WHAT THIS TASK INVOLVES:
Could you tally the lines of the entries that carry the string "will"? Reply with the number and nothing more.

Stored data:
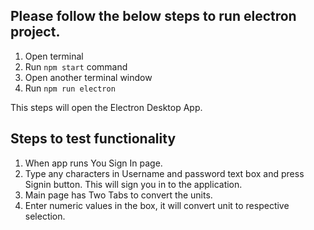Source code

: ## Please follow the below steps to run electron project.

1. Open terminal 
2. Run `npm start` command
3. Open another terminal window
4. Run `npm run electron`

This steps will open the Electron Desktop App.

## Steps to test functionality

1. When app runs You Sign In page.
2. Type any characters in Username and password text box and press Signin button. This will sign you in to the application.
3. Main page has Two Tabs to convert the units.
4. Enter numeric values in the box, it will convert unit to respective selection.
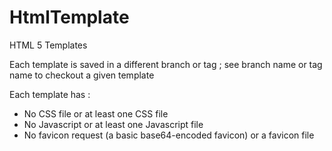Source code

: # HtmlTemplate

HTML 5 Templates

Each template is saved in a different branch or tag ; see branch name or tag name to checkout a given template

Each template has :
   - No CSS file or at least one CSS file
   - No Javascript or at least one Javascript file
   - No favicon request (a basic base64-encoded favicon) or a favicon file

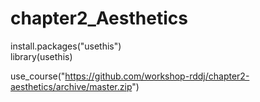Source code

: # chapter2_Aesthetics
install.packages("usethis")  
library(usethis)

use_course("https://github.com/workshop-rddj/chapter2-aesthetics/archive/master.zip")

...

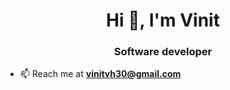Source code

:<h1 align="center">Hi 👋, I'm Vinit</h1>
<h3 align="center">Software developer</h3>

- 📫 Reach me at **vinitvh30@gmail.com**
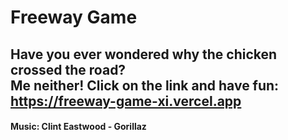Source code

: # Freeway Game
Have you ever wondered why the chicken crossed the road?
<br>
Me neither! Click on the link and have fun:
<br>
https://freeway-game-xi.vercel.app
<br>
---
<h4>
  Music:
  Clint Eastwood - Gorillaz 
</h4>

==

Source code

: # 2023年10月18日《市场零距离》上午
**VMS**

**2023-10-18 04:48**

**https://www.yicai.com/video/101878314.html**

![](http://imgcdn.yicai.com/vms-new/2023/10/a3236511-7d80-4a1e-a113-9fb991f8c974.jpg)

EXPECTED ANSWER:
3